#### Records provided
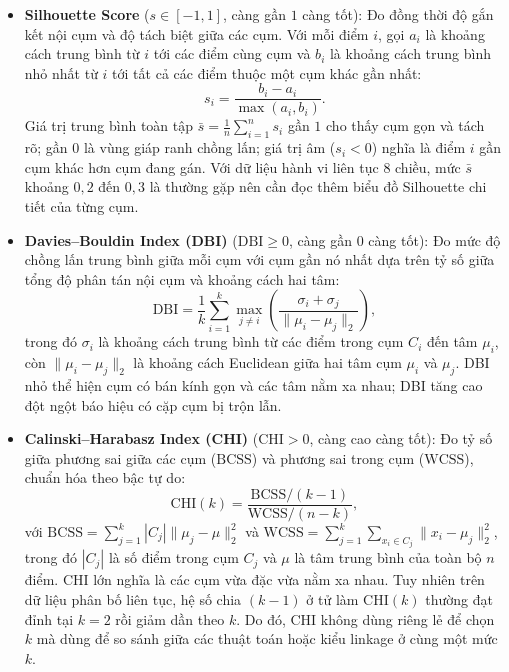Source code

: \documentclass[12pt,a4paper]{article}
\numberwithin{equation}{section}
\numberwithin{table}{section}
\numberwithin{figure}{section}
\begin{document}
\begin{itemize}[leftmargin=1.5em]
    \item \textbf{Silhouette Score} ($s \in [-1, 1]$, càng gần $1$ càng tốt): Đo đồng thời độ gắn kết nội cụm và độ tách biệt giữa các cụm. Với mỗi điểm $i$, gọi $a_i$ là khoảng cách trung bình từ $i$ tới các điểm cùng cụm và $b_i$ là khoảng cách trung bình nhỏ nhất từ $i$ tới tất cả các điểm thuộc một cụm khác gần nhất:
    \begin{equation}
        s_i = \frac{b_i - a_i}{\max(a_i, b_i)}.
        \label{eq:silhouette}
    \end{equation}
    Giá trị trung bình toàn tập $\bar{s} = \frac{1}{n}\sum_{i=1}^{n} s_i$ gần $1$ cho thấy cụm gọn và tách rõ; gần $0$ là vùng giáp ranh chồng lấn; giá trị âm ($s_i < 0$) nghĩa là điểm $i$ gần cụm khác hơn cụm đang gán. Với dữ liệu hành vi liên tục 8 chiều, mức $\bar{s}$ khoảng $0,2$ đến $0,3$ là thường gặp nên cần đọc thêm biểu đồ Silhouette chi tiết của từng cụm.

    \item \textbf{Davies--Bouldin Index (DBI)} ($\mathrm{DBI} \ge 0$, càng gần $0$ càng tốt): Đo mức độ chồng lấn trung bình giữa mỗi cụm với cụm gần nó nhất dựa trên tỷ số giữa tổng độ phân tán nội cụm và khoảng cách hai tâm:
    \begin{equation}
        \mathrm{DBI} = \frac{1}{k}\sum_{i=1}^{k} \max_{j \neq i} \left( \frac{\sigma_i + \sigma_j}{\lVert \mu_i - \mu_j \rVert_2} \right),
        \label{eq:dbi}
    \end{equation}
    trong đó $\sigma_i$ là khoảng cách trung bình từ các điểm trong cụm $C_i$ đến tâm $\mu_i$, còn $\lVert \mu_i - \mu_j \rVert_2$ là khoảng cách Euclidean giữa hai tâm cụm $\mu_i$ và $\mu_j$. DBI nhỏ thể hiện cụm có bán kính gọn và các tâm nằm xa nhau; DBI tăng cao đột ngột báo hiệu có cặp cụm bị trộn lẫn.

    \item \textbf{Calinski--Harabasz Index (CHI)} ($\mathrm{CHI} > 0$, càng cao càng tốt): Đo tỷ số giữa phương sai giữa các cụm ($\mathrm{BCSS}$) và phương sai trong cụm ($\mathrm{WCSS}$), chuẩn hóa theo bậc tự do:
    \begin{equation}
        \mathrm{CHI}(k) = \frac{\mathrm{BCSS} / (k - 1)}{\mathrm{WCSS} / (n - k)},
        \label{eq:chi}
    \end{equation}
    với $\mathrm{BCSS} = \sum_{j=1}^{k} |C_j| \lVert \mu_j - \mu \rVert_2^2$ và $\mathrm{WCSS} = \sum_{j=1}^{k} \sum_{x_i \in C_j} \lVert x_i - \mu_j \rVert_2^2$, trong đó $|C_j|$ là số điểm trong cụm $C_j$ và $\mu$ là tâm trung bình của toàn bộ $n$ điểm. CHI lớn nghĩa là các cụm vừa đặc vừa nằm xa nhau. Tuy nhiên trên dữ liệu phân bố liên tục, hệ số chia $(k-1)$ ở tử làm $\mathrm{CHI}(k)$ thường đạt đỉnh tại $k=2$ rồi giảm dần theo $k$. Do đó, CHI không dùng riêng lẻ để chọn $k$ mà dùng để so sánh giữa các thuật toán hoặc kiểu linkage ở cùng một mức $k$.
\end{itemize}
\end{document}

#### Task requirements
Pictures in the records above should not be copied. Repeat everything else exactly.

#### Task response
Source code

: \documentclass[12pt,a4paper]{article}
\numberwithin{equation}{section}
\numberwithin{table}{section}
\numberwithin{figure}{section}
\begin{document}
\begin{itemize}[leftmargin=1.5em]
    \item \textbf{Silhouette Score} ($s \in [-1, 1]$, càng gần $1$ càng tốt): Đo đồng thời độ gắn kết nội cụm và độ tách biệt giữa các cụm. Với mỗi điểm $i$, gọi $a_i$ là khoảng cách trung bình từ $i$ tới các điểm cùng cụm và $b_i$ là khoảng cách trung bình nhỏ nhất từ $i$ tới tất cả các điểm thuộc một cụm khác gần nhất:
    \begin{equation}
        s_i = \frac{b_i - a_i}{\max(a_i, b_i)}.
        \label{eq:silhouette}
    \end{equation}
    Giá trị trung bình toàn tập $\bar{s} = \frac{1}{n}\sum_{i=1}^{n} s_i$ gần $1$ cho thấy cụm gọn và tách rõ; gần $0$ là vùng giáp ranh chồng lấn; giá trị âm ($s_i < 0$) nghĩa là điểm $i$ gần cụm khác hơn cụm đang gán. Với dữ liệu hành vi liên tục 8 chiều, mức $\bar{s}$ khoảng $0,2$ đến $0,3$ là thường gặp nên cần đọc thêm biểu đồ Silhouette chi tiết của từng cụm.

    \item \textbf{Davies--Bouldin Index (DBI)} ($\mathrm{DBI} \ge 0$, càng gần $0$ càng tốt): Đo mức độ chồng lấn trung bình giữa mỗi cụm với cụm gần nó nhất dựa trên tỷ số giữa tổng độ phân tán nội cụm và khoảng cách hai tâm:
    \begin{equation}
        \mathrm{DBI} = \frac{1}{k}\sum_{i=1}^{k} \max_{j \neq i} \left( \frac{\sigma_i + \sigma_j}{\lVert \mu_i - \mu_j \rVert_2} \right),
        \label{eq:dbi}
    \end{equation}
    trong đó $\sigma_i$ là khoảng cách trung bình từ các điểm trong cụm $C_i$ đến tâm $\mu_i$, còn $\lVert \mu_i - \mu_j \rVert_2$ là khoảng cách Euclidean giữa hai tâm cụm $\mu_i$ và $\mu_j$. DBI nhỏ thể hiện cụm có bán kính gọn và các tâm nằm xa nhau; DBI tăng cao đột ngột báo hiệu có cặp cụm bị trộn lẫn.

    \item \textbf{Calinski--Harabasz Index (CHI)} ($\mathrm{CHI} > 0$, càng cao càng tốt): Đo tỷ số giữa phương sai giữa các cụm ($\mathrm{BCSS}$) và phương sai trong cụm ($\mathrm{WCSS}$), chuẩn hóa theo bậc tự do:
    \begin{equation}
        \mathrm{CHI}(k) = \frac{\mathrm{BCSS} / (k - 1)}{\mathrm{WCSS} / (n - k)},
        \label{eq:chi}
    \end{equation}
    với $\mathrm{BCSS} = \sum_{j=1}^{k} |C_j| \lVert \mu_j - \mu \rVert_2^2$ và $\mathrm{WCSS} = \sum_{j=1}^{k} \sum_{x_i \in C_j} \lVert x_i - \mu_j \rVert_2^2$, trong đó $|C_j|$ là số điểm trong cụm $C_j$ và $\mu$ là tâm trung bình của toàn bộ $n$ điểm. CHI lớn nghĩa là các cụm vừa đặc vừa nằm xa nhau. Tuy nhiên trên dữ liệu phân bố liên tục, hệ số chia $(k-1)$ ở tử làm $\mathrm{CHI}(k)$ thường đạt đỉnh tại $k=2$ rồi giảm dần theo $k$. Do đó, CHI không dùng riêng lẻ để chọn $k$ mà dùng để so sánh giữa các thuật toán hoặc kiểu linkage ở cùng một mức $k$.
\end{itemize}
\end{document}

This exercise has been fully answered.